Gulf banks have sufficient resources to create giant financial units capable of competing globally but they face legislative obstacles and other hurdles in any plan for merger or acquisition, according to a regional banker.
George Nasra, CEO of the International Bank of Qatar, said the total value of acquisitions and mergers among banks in the Gulf Cooperation Council (GCC) has reached only about $15 billion (Dh55bn) over the past five years.
The bulk of that value involved EmiratesNBD, which was created from the merger of the National Bank of Dubai and Emirates Bank International, the largest integration of two regional financial units in many years.
“Gulf bank mergers face major obstacles, including local legislations and laws that restrict the ratio of ownership to be acquired and failure of banks to agree on an acceptable merger formula and on the name of the new bank after merger,” Nasra told a banking conference in Abu Dhabi on Monday.
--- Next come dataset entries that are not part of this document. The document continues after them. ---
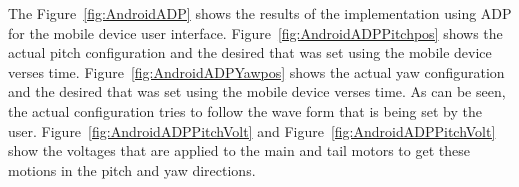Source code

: The Figure~\ref{fig:AndroidADP} shows the results of the implementation using ADP for the mobile device user interface.  Figure~\ref{fig:AndroidADPPitchpos} shows the actual pitch configuration and the desired that was set using the mobile device verses time.  Figure~\ref{fig:AndroidADPYawpos} shows the actual yaw configuration and the desired that was set using the mobile device verses time.  As can be seen, the actual configuration tries to follow the wave form that is being set by the user.  Figure~\ref{fig:AndroidADPPitchVolt} and Figure~\ref{fig:AndroidADPPitchVolt} show the voltages that are applied to the main and tail motors to get these motions in the pitch and yaw directions.
\begin{figure}
    \centering
\end{figure}
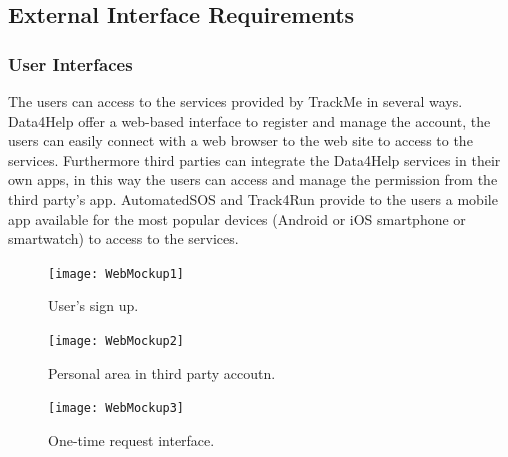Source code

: \documentclass[a4paper]{article}
\begin{document}
\subsection{External Interface Requirements}

\subsubsection{User Interfaces}

The users can access to the services provided by TrackMe in several ways.
Data4Help offer a web-based interface to register and manage the account, the users can easily connect with a web browser to the web site to access to the services.
\newline Furthermore third parties can integrate the Data4Help services in their own apps, in this way the users can access and manage the permission from the third party's app.
AutomatedSOS and Track4Run provide to the users a mobile app available for the most popular devices (Android or iOS smartphone or smartwatch) to access to the services.

\vspace{1cm}

\begin{figure}[H]
    \centering
    \texttt{[image: WebMockup1]}
    \caption{User's sign up.}
    \label{fig:my_label}
\end{figure}

\begin{figure}[H]
    \centering
    \texttt{[image: WebMockup2]}
    \caption{Personal area in third party accoutn.}
    \label{fig:my_label}
\end{figure}

\vspace{0.5cm}

\begin{figure}[H]
    \centering
    \texttt{[image: WebMockup3]}
    \caption{One-time request interface.}
    \label{fig:my_label}
\end{figure}
\end{document}
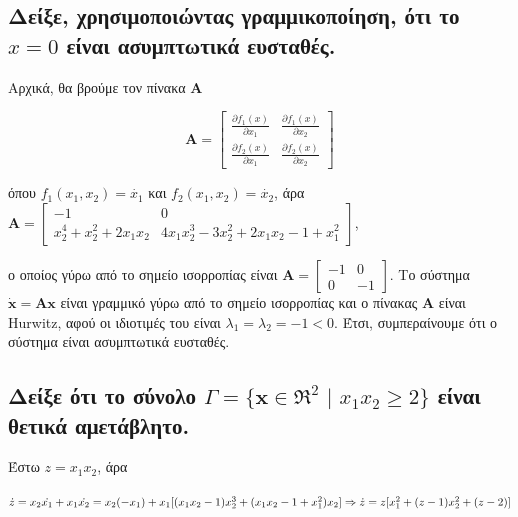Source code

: \documentclass{article}
\begin{document}
\subsection{Δείξε, χρησιμοποιώντας γραμμικοποίηση, ότι το \(x = 0\) είναι ασυμπτωτικά ευσταθές.}
Αρχικά, θα βρούμε τον πίνακα \(\textbf{A}\)

\begin{equation*}
    \textbf{A} =
    \begin{bmatrix}
        \frac{\partial f_1(x)}{\partial x_1} & \frac{\partial f_1(x)}{\partial x_2} \\
        \frac{\partial f_2(x)}{\partial x_1} & \frac{\partial f_2(x)}{\partial x_2}
    \end{bmatrix}
\end{equation*}

\hfill\break
όπου \(f_1(x_1, x_2) = \dot{x_1}\) και \(f_2(x_1, x_2) = \dot{x_2}\), άρα
\begin{math}
    \textbf{A} =
    \begin{bmatrix}
        -1 & 0 \\
        x_2^4 + x_2^2 + 2 x_1 x_2 & 4 x_1 x_2^3 - 3 x_2^2 + 2 x_1 x_2 - 1 + x_1^2
    \end{bmatrix}
\end{math},

\hfill\break
ο οποίος γύρω από το σημείο ισορροπίας είναι
\begin{math}
    \textbf{A} =
    \begin{bmatrix}
        -1 & 0 \\
        0 & -1
    \end{bmatrix}
\end{math}. Το σύστημα \(\dot{\textbf{x}} = \textbf{A}\textbf{x}\) είναι γραμμικό γύρω από το σημείο ισορροπίας και ο πίνακας \(\textbf{A}\) είναι Hurwitz, αφού οι ιδιοτιμές του είναι \(λ_1 = λ_2 = -1 < 0\). Έτσι, συμπεραίνουμε ότι ο σύστημα είναι ασυμπτωτικά ευσταθές.

\subsection{Δείξε ότι το σύνολο \(Γ = \{\textbf{x} \in \Re^2\,\,|\,\,x_1x_2 \geq 2\}\) είναι θετικά αμετάβλητο.}
Έστω \(z = x_1x_2\), άρα

\hfill\break
\begin{math}
    \dot{z} = x_2\dot{x_1} + x_1\dot{x_2} = x_2 (-x_1) + x_1 [(x_1 x_2 - 1) x_2^3 + (x_1 x_2 - 1 + x_1^2)x_2] \Rightarrow \\[10pt]
    \dot{z} = z [x_1^2 + (z-1) x_2^2 + (z-2)]
\end{math}
\end{document}
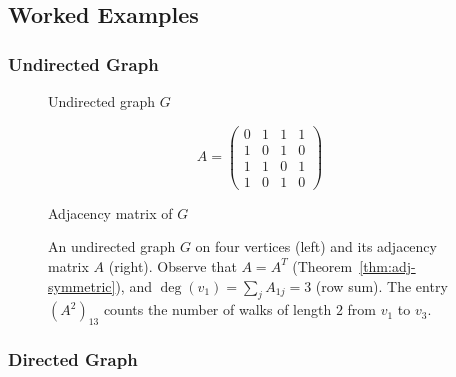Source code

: \documentclass[12pt,a4paper]{article}
\theoremstyle{definition}
\theoremstyle{plain}
\theoremstyle{remark}
\begin{document}
\subsection{Worked Examples}

\subsubsection{Undirected Graph}

\begin{figure}[htbp]
  \centering
  \begin{minipage}{0.45\textwidth}
    \centering
    \par\vspace{4pt}
    {\small Undirected graph $G$}
  \end{minipage}
  \hfill
  \begin{minipage}{0.45\textwidth}
    \centering
    \[
      A =
      \begin{pmatrix}
        0 & 1 & 1 & 1 \\
        1 & 0 & 1 & 0 \\
        1 & 1 & 0 & 1 \\
        1 & 0 & 1 & 0
      \end{pmatrix}
    \]
    \par\vspace{4pt}
    {\small Adjacency matrix of $G$}
  \end{minipage}
  \caption{An undirected graph $G$ on four vertices (left) and its adjacency matrix $A$
           (right). Observe that $A = A^T$ (Theorem~\ref{thm:adj-symmetric}), and
           $\deg(v_1) = \sum_j A_{1j} = 3$ (row sum). The entry $(A^2)_{13}$ counts
           the number of walks of length $2$ from $v_1$ to $v_3$.}
  \label{fig:adj-matrix-undirected}
\end{figure}

\subsubsection{Directed Graph}
\end{document}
“Other obstacles involve the formation of the board of directors, the headquarters of the new bank and some challenges to the merger process itself.”
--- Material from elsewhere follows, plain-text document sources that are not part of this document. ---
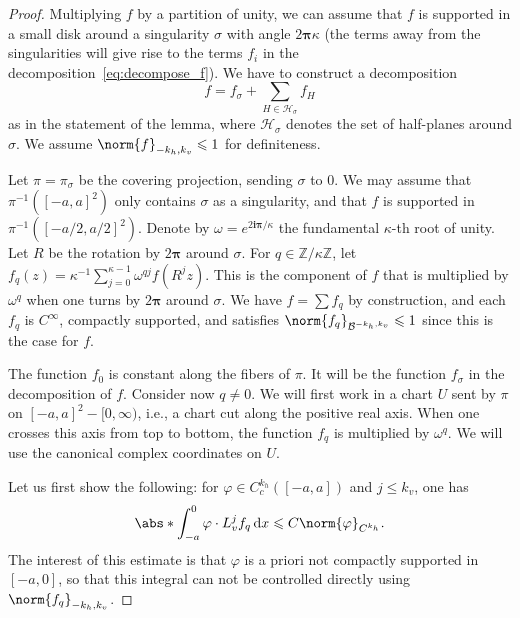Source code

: \documentclass[11pt, a4paper, oneside, final, pagebackref]{amsart}
\newcommand{\boH}{\mathcal{H}}
\newcommand{\boB}{\mathcal{B}}
\newcommand{\Z}{\mathbb{Z}}
\newcommand{\dd}{\mathop{}\!\mathrm{d}}
\newcommand{\ic}{\mathbf{i}}
\newcommand{\bpi}{\boldsymbol{\pi}}
\renewcommand{\phi}{\varphi}
\renewcommand{\leq}{\leqslant}
\theoremstyle{definition}
\numberwithin{equation}{section}
\begin{document}
\begin{proof}
Multiplying $f$ by a partition of unity, we can assume that $f$ is supported
in a small disk around a singularity $\sigma$ with angle $2\bpi\kappa$ (the
terms away from the singularities will give rise to the terms $f_i$ in the
decomposition~\eqref{eq:decompose_f}). We have to construct a decomposition
\begin{equation}
\label{eq:wpuxcvopiuwxopicv}
  f = f_\sigma + \sum_{H\in \boH_\sigma} f_H
\end{equation}
as in the statement of the lemma, where $\boH_\sigma$ denotes the set of
half-planes around $\sigma$. We assume $\norm{f}_{-k_h, k_v}\leq 1$ for
definiteness.

Let $\pi=\pi_\sigma$ be the covering projection, sending $\sigma$ to $0$. We
may assume that $\pi^{-1}([-a,a]^2)$ only contains $\sigma$ as a singularity,
and that $f$ is supported in $\pi^{-1}([-a/2, a/2]^2)$. Denote by $\omega =
e^{2\ic\bpi/\kappa}$ the fundamental $\kappa$-th root of unity. Let $R$ be
the rotation by $2\bpi$ around $\sigma$. For $q \in \Z/\kappa \Z$, let
$f_q(z) = \kappa^{-1} \sum_{j=0}^{\kappa-1} \omega^{qj} f(R^j z)$. This is
the component of $f$ that is multiplied by $\omega^q$ when one turns by
$2\bpi$ around $\sigma$. We have $f = \sum f_q$ by construction, and each
$f_q$ is $C^\infty$, compactly supported, and satisfies
$\norm{f_q}_{\boB^{-k_h, k_v}} \leq 1$ since this is the case for $f$.

The function $f_0$ is constant along the fibers of $\pi$. It will be the
function $f_\sigma$ in the decomposition of $f$. Consider now $q\neq 0$. We
will first work in a chart $U$ sent by $\pi$ on $[-a,a]^2 -[0, \infty)$,
i.e., a chart cut along the positive real axis. When one crosses this axis
from top to bottom, the function $f_q$ is multiplied by $\omega^q$. We will
use the canonical complex coordinates on $U$.

Let us first show the following: for $\phi \in C_c^{k_h}([-a,a])$ and $j \leq
k_v$, one has
\begin{equation}
\label{eq:f_q_restr}
  \abs*{\int_{-a}^0 \phi \cdot L_v^j f_q \dd x} \leq C \norm{\phi}_{C^{k_h}}.
\end{equation}
The interest of this estimate is that $\phi$ is a priori not compactly
supported in $[-a, 0]$, so that this integral can not be controlled directly
using $\norm{f_q}_{-k_h, k_v}$.


\end{proof}
\end{document}
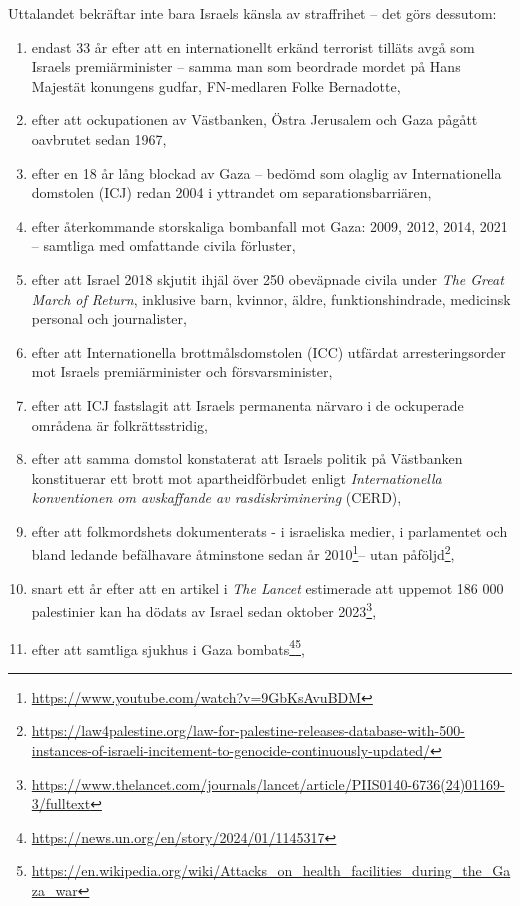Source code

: \documentclass[12pt]{article}
\begin{document}
Uttalandet bekräftar inte bara Israels känsla av straffrihet – det görs dessutom:
\begin{enumerate}
\item endast 33 år efter att en internationellt erkänd terrorist tilläts avgå som Israels premiärminister – samma man som beordrade mordet på Hans Majestät konungens gudfar, FN-medlaren Folke Bernadotte,
\item efter att ockupationen av Västbanken, Östra Jerusalem och Gaza pågått oavbrutet sedan 1967,
\item efter en 18 år lång blockad av Gaza – bedömd som olaglig av Internationella domstolen (ICJ) redan 2004 i yttrandet om separationsbarriären,
\item efter återkommande storskaliga bombanfall mot Gaza: 2009, 2012, 2014, 2021 – samtliga med omfattande civila förluster,
\item efter att Israel 2018 skjutit ihjäl över 250 obeväpnade civila under \textit{The Great March of Return}, inklusive barn, kvinnor, äldre, funktionshindrade, medicinsk personal och journalister,
\item efter att Internationella brottmålsdomstolen (ICC) utfärdat arresteringsorder mot Israels premiärminister och försvarsminister,
\item efter att ICJ fastslagit att Israels permanenta närvaro i de ockuperade områdena är folkrättsstridig,
\item efter att samma domstol konstaterat att Israels politik på Västbanken konstituerar ett brott mot apartheidförbudet enligt \textit{Internationella konventionen om avskaffande av rasdiskriminering} (CERD),
\item efter att folkmordshets dokumenterats - i israeliska medier, i parlamentet och bland ledande befälhavare åtminstone sedan år 2010\footnote{\url{https://www.youtube.com/watch?v=9GbKsAvuBDM}}– utan påföljd\footnote{\url{https://law4palestine.org/law-for-palestine-releases-database-with-500-instances-of-israeli-incitement-to-genocide-continuously-updated/}},
\item snart ett år efter att en artikel i \textit{The Lancet} estimerade att uppemot 186 000 palestinier kan ha dödats av Israel sedan oktober 2023\footnote{\url{https://www.thelancet.com/journals/lancet/article/PIIS0140-6736(24)01169-3/fulltext}},
\item efter att samtliga sjukhus i Gaza bombats\footnote{\url{https://news.un.org/en/story/2024/01/1145317}}\footnote{\url{https://en.wikipedia.org/wiki/Attacks_on_health_facilities_during_the_Gaza_war}},

\end{enumerate}
\end{document}
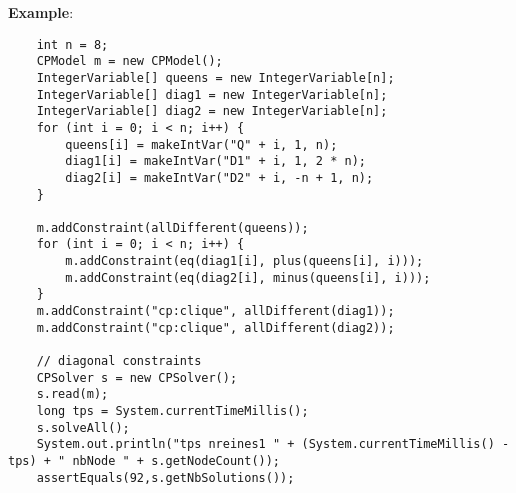 \textbf{Example}:
\begin{lstlisting}
	int n = 8;
	CPModel m = new CPModel();
	IntegerVariable[] queens = new IntegerVariable[n];
	IntegerVariable[] diag1 = new IntegerVariable[n];
	IntegerVariable[] diag2 = new IntegerVariable[n];
	for (int i = 0; i < n; i++) {
	    queens[i] = makeIntVar("Q" + i, 1, n);
	    diag1[i] = makeIntVar("D1" + i, 1, 2 * n);
	    diag2[i] = makeIntVar("D2" + i, -n + 1, n);
	}
	
	m.addConstraint(allDifferent(queens));
	for (int i = 0; i < n; i++) {
	    m.addConstraint(eq(diag1[i], plus(queens[i], i)));
	    m.addConstraint(eq(diag2[i], minus(queens[i], i)));
	}
	m.addConstraint("cp:clique", allDifferent(diag1));
	m.addConstraint("cp:clique", allDifferent(diag2));
	
	// diagonal constraints
	CPSolver s = new CPSolver();
	s.read(m);
	long tps = System.currentTimeMillis();
	s.solveAll();
	System.out.println("tps nreines1 " + (System.currentTimeMillis() - tps) + " nbNode " + s.getNodeCount());
	assertEquals(92,s.getNbSolutions());
\end{lstlisting}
Nasra said he believes the global financial crisis has created a good opportunity for mergers among regional banks but added that that “views and opinions still largely vary about the mechanism to achieve this.”
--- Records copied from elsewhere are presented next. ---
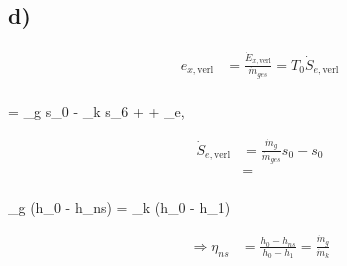 

\subsection*{d)}

\begin{align*}
e_{x,\text{verl}} &= \frac{\dot{E}_{x,\text{verl}}}{\dot{m}_{ges}} = T_0 \dot{S}_{e, \text{verl}} \\
\end{align*}

  = _g s_0 - _k s_6 +  + _{e, }

\begin{align*}
\dot{S}_{e, \text{verl}} &= \frac{\dot{m}_g}{\dot{m}_{ges}} s_0 - s_0 \\
&= \\
\end{align*}

 \quad {}_g (h_0 - h_{ns}) = _k (h_0 - h_1)

\begin{align*}
\Rightarrow \eta_{ns} &= \frac{h_0 - h_{ns}}{h_0 - h_1} = \frac{\dot{m}_g}{\dot{m}_k}
\end{align*}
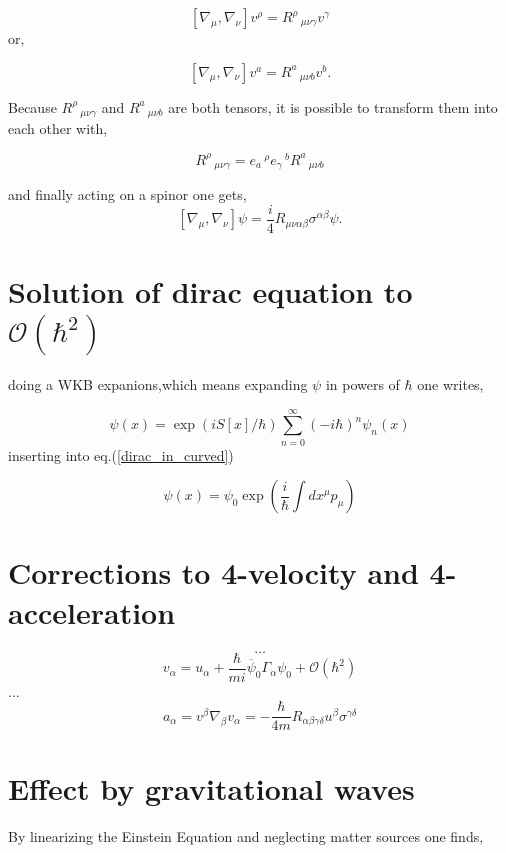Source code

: \documentclass[12pt,a4paper]{article}
\begin{document}
	$$
	[\nabla_\mu, \nabla_\nu]v^\rho =  R^\rho\,_{\mu \nu \gamma } v^\gamma
	$$
	or,
	
	$$
	[\nabla_\mu, \nabla_\nu]v^a =  R^a\,_{\mu \nu b } v^b.
	$$
	
	Because $R^\rho\,_{\mu \nu \gamma }$ and $R^a\,_{\mu \nu b }$ are both tensors, it is possible to transform them into each other with,
	
	$$
	R^\rho\,_{\mu \nu \gamma } = e_a\,^\rho e_\gamma\,^b R^a\,_{\mu \nu b }
	$$
	
	and finally acting on a spinor one gets,
	$$
	[\nabla_\mu, \nabla_\nu]\psi = \frac{i}{4} R_{\mu \nu \alpha \beta} \sigma^{\alpha \beta} \psi.
	$$
	
	
	
	\section{Solution of dirac equation to $\mathcal{O} (\hbar^2)$}
	doing a WKB expanions,which means expanding $\psi$ in powers of $\hbar$ one writes,
	
	\begin{equation}
		\psi(x) = \exp(i S[x]/\hbar) \sum_{n=0}^{\infty}(-i\hbar)^n \psi_n(x)
	\end{equation}
	inserting into eq.(\ref{dirac_in_curved})
	
	
	\begin{equation}
		\label{solution_to_diraceq}
		\psi(x) = \psi_0 \exp\left(\frac{i}{\hbar}\int dx^\mu p_\mu\right)
	\end{equation}
	\section{Corrections to 4-velocity and 4-acceleration}
	$$
	\ldots
	$$
	\begin{equation}
		\label{correction_to_v}
		v_\alpha = u_\alpha + \frac{\hbar}{mi}\overbar{\psi}_0 \Gamma_\alpha \psi_0 +\mathcal{O} (\hbar^2)
	\end{equation}
	$\ldots$
	\begin{equation}
		\label{correction_to_a}
		a_\alpha = v^\beta \nabla_\beta v_\alpha =  -\frac{\hbar}{4m} R_{\alpha \beta \gamma \delta}u^\beta \sigma^{\gamma \delta}
	\end{equation}
	
	
	
	\section{Effect by gravitational waves}
	By linearizing the Einstein Equation and neglecting matter sources one finds,
	
\end{document}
He said most regional banks had nearly recovered from the crisis but that they would have to allocate more funds for loan loss provisions this year.
He said recovery signs are reflected in a steady growth in the banks’ assets, which have climbed to pre-crisis levels. His figures showed the combined assets of the GCC’s largest 25 banks have now peaked at around $860bn. “Although this is a positive development, these banks still lack the required large size…for example, the combined assets of the Arab World’s 10 largest banks are far below those of Spain’s Banco Santander, the world’s 13th largest bank with its current assets standing at nearly $1,592bn compared with about $529bn for those 10 Arab banks,” Nasra said.